*WHAT IS BEING ASKED*. A faithful copy of each record is required, minus the images.

----------------

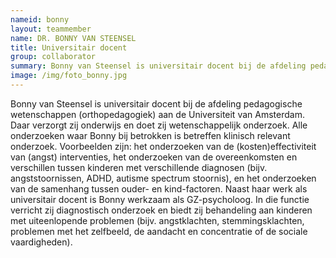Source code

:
 ```yaml
---
nameid: bonny
layout: teammember
name: DR. BONNY VAN STEENSEL
title: Universitair docent
group: collaborator
summary: Bonny van Steensel is universitair docent bij de afdeling pedagogische wetenschappen (orthopedagogiek) aan de Universiteit van Amsterdam.
image: /img/foto_bonny.jpg
---
```


Bonny van Steensel is universitair docent bij de afdeling pedagogische wetenschappen (orthopedagogiek) aan de Universiteit van Amsterdam. Daar verzorgt zij onderwijs en doet zij wetenschappelijk onderzoek. Alle onderzoeken waar Bonny bij betrokken is betreffen klinisch relevant onderzoek. Voorbeelden zijn: het onderzoeken van de (kosten)effectiviteit van (angst) interventies, het onderzoeken van de overeenkomsten en verschillen tussen kinderen met verschillende diagnosen (bijv. angststoornissen, ADHD, autisme spectrum stoornis), en het onderzoeken van de samenhang tussen ouder- en kind-factoren. Naast haar werk als universitair docent is Bonny werkzaam als GZ-psycholoog. In die functie verricht zij diagnostisch onderzoek en biedt zij behandeling aan kinderen met uiteenlopende problemen (bijv. angstklachten, stemmingsklachten, problemen met het zelfbeeld, de aandacht en concentratie of de sociale vaardigheden). 

 
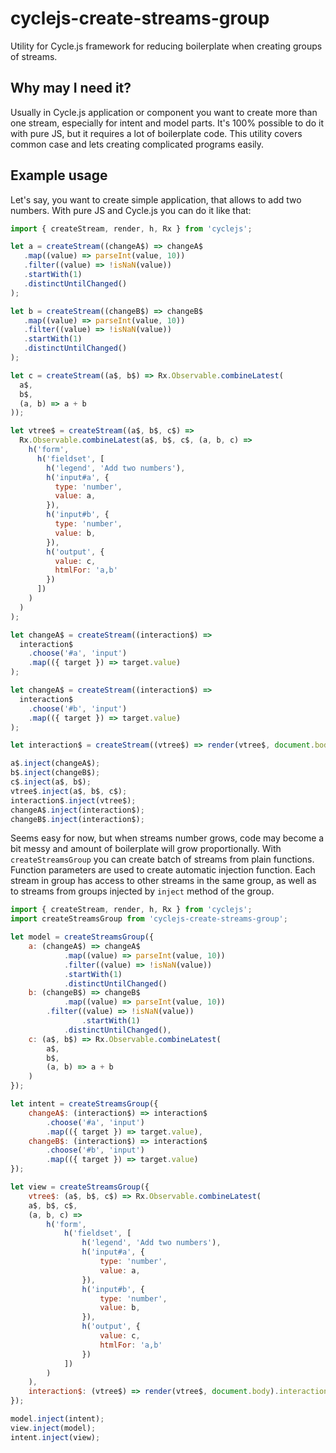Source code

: # cyclejs-create-streams-group
Utility for Cycle.js framework for reducing boilerplate when creating groups of streams.

## Why may I need it?
Usually in Cycle.js application or component you want to create more than one stream, especially for intent and model parts. It's 100% possible to do it with pure JS, but it requires a lot of boilerplate code. This utility covers common case and lets creating complicated programs easily.

## Example usage

Let's say, you want to create simple application, that allows to add two numbers. With pure JS and Cycle.js you can do it like that:

```javascript
import { createStream, render, h, Rx } from 'cyclejs';

let a = createStream((changeA$) => changeA$
   .map((value) => parseInt(value, 10))
   .filter((value) => !isNaN(value))
   .startWith(1)
   .distinctUntilChanged()
);

let b = createStream((changeB$) => changeB$
   .map((value) => parseInt(value, 10))
   .filter((value) => !isNaN(value))
   .startWith(1)
   .distinctUntilChanged()
);

let c = createStream((a$, b$) => Rx.Observable.combineLatest(
  a$,
  b$,
  (a, b) => a + b
));

let vtree$ = createStream((a$, b$, c$) =>
  Rx.Observable.combineLatest(a$, b$, c$, (a, b, c) =>
    h('form',
      h('fieldset', [
        h('legend', 'Add two numbers'),
        h('input#a', {
          type: 'number',
          value: a,
        }),
        h('input#b', {
          type: 'number',
          value: b,
        }),
        h('output', {
          value: c,
          htmlFor: 'a,b'
        })
      ])
    )
  )
);

let changeA$ = createStream((interaction$) =>
  interaction$
    .choose('#a', 'input')
    .map(({ target }) => target.value)
);

let changeA$ = createStream((interaction$) =>
  interaction$
    .choose('#b', 'input')
    .map(({ target }) => target.value)
);

let interaction$ = createStream((vtree$) => render(vtree$, document.body).interaction$);

a$.inject(changeA$);
b$.inject(changeB$);
c$.inject(a$, b$);
vtree$.inject(a$, b$, c$);
interaction$.inject(vtree$);
changeA$.inject(interaction$);
changeB$.inject(interaction$);
```

Seems easy for now, but when streams number grows, code may become a bit messy and amount of boilerplate will grow proportionally. With `createStreamsGroup` you can create batch of streams from plain functions. Function parameters are used to create automatic injection function. Each stream in group has access to other streams in the same group, as well as to streams from groups injected by `inject` method of the group.

```javascript
import { createStream, render, h, Rx } from 'cyclejs';
import createStreamsGroup from 'cyclejs-create-streams-group';

let model = createStreamsGroup({
	a: (changeA$) => changeA$
	        .map((value) => parseInt(value, 10))
	        .filter((value) => !isNaN(value))
   	        .startWith(1)
	        .distinctUntilChanged()
	b: (changeB$) => changeB$
	        .map((value) => parseInt(value, 10))
		.filter((value) => !isNaN(value))
                .startWith(1)
	        .distinctUntilChanged(),
	c: (a$, b$) => Rx.Observable.combineLatest(
		a$,
		b$,
		(a, b) => a + b
	)
});

let intent = createStreamsGroup({
	changeA$: (interaction$) => interaction$
		.choose('#a', 'input')
		.map(({ target }) => target.value),
	changeB$: (interaction$) => interaction$
		.choose('#b', 'input')
		.map(({ target }) => target.value)
});

let view = createStreamsGroup({
	vtree$: (a$, b$, c$) => Rx.Observable.combineLatest(
	a$, b$, c$,
	(a, b, c) =>
		h('form',
			h('fieldset', [
				h('legend', 'Add two numbers'),
				h('input#a', {
					type: 'number',
					value: a,
				}),
				h('input#b', {
					type: 'number',
					value: b,
				}),
				h('output', {
					value: c,
					htmlFor: 'a,b'
				})
			])
		)
	),
	interaction$: (vtree$) => render(vtree$, document.body).interaction$
});

model.inject(intent);
view.inject(model);
intent.inject(view);
```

----------------

*YOUR RESPONSE*.
Source code

:
 ```yaml
---
nameid: bonny
layout: teammember
name: DR. BONNY VAN STEENSEL
title: Universitair docent
group: collaborator
summary: Bonny van Steensel is universitair docent bij de afdeling pedagogische wetenschappen (orthopedagogiek) aan de Universiteit van Amsterdam.
image: /img/foto_bonny.jpg
---
```


Bonny van Steensel is universitair docent bij de afdeling pedagogische wetenschappen (orthopedagogiek) aan de Universiteit van Amsterdam. Daar verzorgt zij onderwijs en doet zij wetenschappelijk onderzoek. Alle onderzoeken waar Bonny bij betrokken is betreffen klinisch relevant onderzoek. Voorbeelden zijn: het onderzoeken van de (kosten)effectiviteit van (angst) interventies, het onderzoeken van de overeenkomsten en verschillen tussen kinderen met verschillende diagnosen (bijv. angststoornissen, ADHD, autisme spectrum stoornis), en het onderzoeken van de samenhang tussen ouder- en kind-factoren. Naast haar werk als universitair docent is Bonny werkzaam als GZ-psycholoog. In die functie verricht zij diagnostisch onderzoek en biedt zij behandeling aan kinderen met uiteenlopende problemen (bijv. angstklachten, stemmingsklachten, problemen met het zelfbeeld, de aandacht en concentratie of de sociale vaardigheden). 

 
Source code

: # cyclejs-create-streams-group
Utility for Cycle.js framework for reducing boilerplate when creating groups of streams.

## Why may I need it?
Usually in Cycle.js application or component you want to create more than one stream, especially for intent and model parts. It's 100% possible to do it with pure JS, but it requires a lot of boilerplate code. This utility covers common case and lets creating complicated programs easily.

## Example usage

Let's say, you want to create simple application, that allows to add two numbers. With pure JS and Cycle.js you can do it like that:

```javascript
import { createStream, render, h, Rx } from 'cyclejs';

let a = createStream((changeA$) => changeA$
   .map((value) => parseInt(value, 10))
   .filter((value) => !isNaN(value))
   .startWith(1)
   .distinctUntilChanged()
);

let b = createStream((changeB$) => changeB$
   .map((value) => parseInt(value, 10))
   .filter((value) => !isNaN(value))
   .startWith(1)
   .distinctUntilChanged()
);

let c = createStream((a$, b$) => Rx.Observable.combineLatest(
  a$,
  b$,
  (a, b) => a + b
));

let vtree$ = createStream((a$, b$, c$) =>
  Rx.Observable.combineLatest(a$, b$, c$, (a, b, c) =>
    h('form',
      h('fieldset', [
        h('legend', 'Add two numbers'),
        h('input#a', {
          type: 'number',
          value: a,
        }),
        h('input#b', {
          type: 'number',
          value: b,
        }),
        h('output', {
          value: c,
          htmlFor: 'a,b'
        })
      ])
    )
  )
);

let changeA$ = createStream((interaction$) =>
  interaction$
    .choose('#a', 'input')
    .map(({ target }) => target.value)
);

let changeA$ = createStream((interaction$) =>
  interaction$
    .choose('#b', 'input')
    .map(({ target }) => target.value)
);

let interaction$ = createStream((vtree$) => render(vtree$, document.body).interaction$);

a$.inject(changeA$);
b$.inject(changeB$);
c$.inject(a$, b$);
vtree$.inject(a$, b$, c$);
interaction$.inject(vtree$);
changeA$.inject(interaction$);
changeB$.inject(interaction$);
```

Seems easy for now, but when streams number grows, code may become a bit messy and amount of boilerplate will grow proportionally. With `createStreamsGroup` you can create batch of streams from plain functions. Function parameters are used to create automatic injection function. Each stream in group has access to other streams in the same group, as well as to streams from groups injected by `inject` method of the group.

```javascript
import { createStream, render, h, Rx } from 'cyclejs';
import createStreamsGroup from 'cyclejs-create-streams-group';

let model = createStreamsGroup({
	a: (changeA$) => changeA$
	        .map((value) => parseInt(value, 10))
	        .filter((value) => !isNaN(value))
   	        .startWith(1)
	        .distinctUntilChanged()
	b: (changeB$) => changeB$
	        .map((value) => parseInt(value, 10))
		.filter((value) => !isNaN(value))
                .startWith(1)
	        .distinctUntilChanged(),
	c: (a$, b$) => Rx.Observable.combineLatest(
		a$,
		b$,
		(a, b) => a + b
	)
});

let intent = createStreamsGroup({
	changeA$: (interaction$) => interaction$
		.choose('#a', 'input')
		.map(({ target }) => target.value),
	changeB$: (interaction$) => interaction$
		.choose('#b', 'input')
		.map(({ target }) => target.value)
});

let view = createStreamsGroup({
	vtree$: (a$, b$, c$) => Rx.Observable.combineLatest(
	a$, b$, c$,
	(a, b, c) =>
		h('form',
			h('fieldset', [
				h('legend', 'Add two numbers'),
				h('input#a', {
					type: 'number',
					value: a,
				}),
				h('input#b', {
					type: 'number',
					value: b,
				}),
				h('output', {
					value: c,
					htmlFor: 'a,b'
				})
			])
		)
	),
	interaction$: (vtree$) => render(vtree$, document.body).interaction$
});

model.inject(intent);
view.inject(model);
intent.inject(view);
```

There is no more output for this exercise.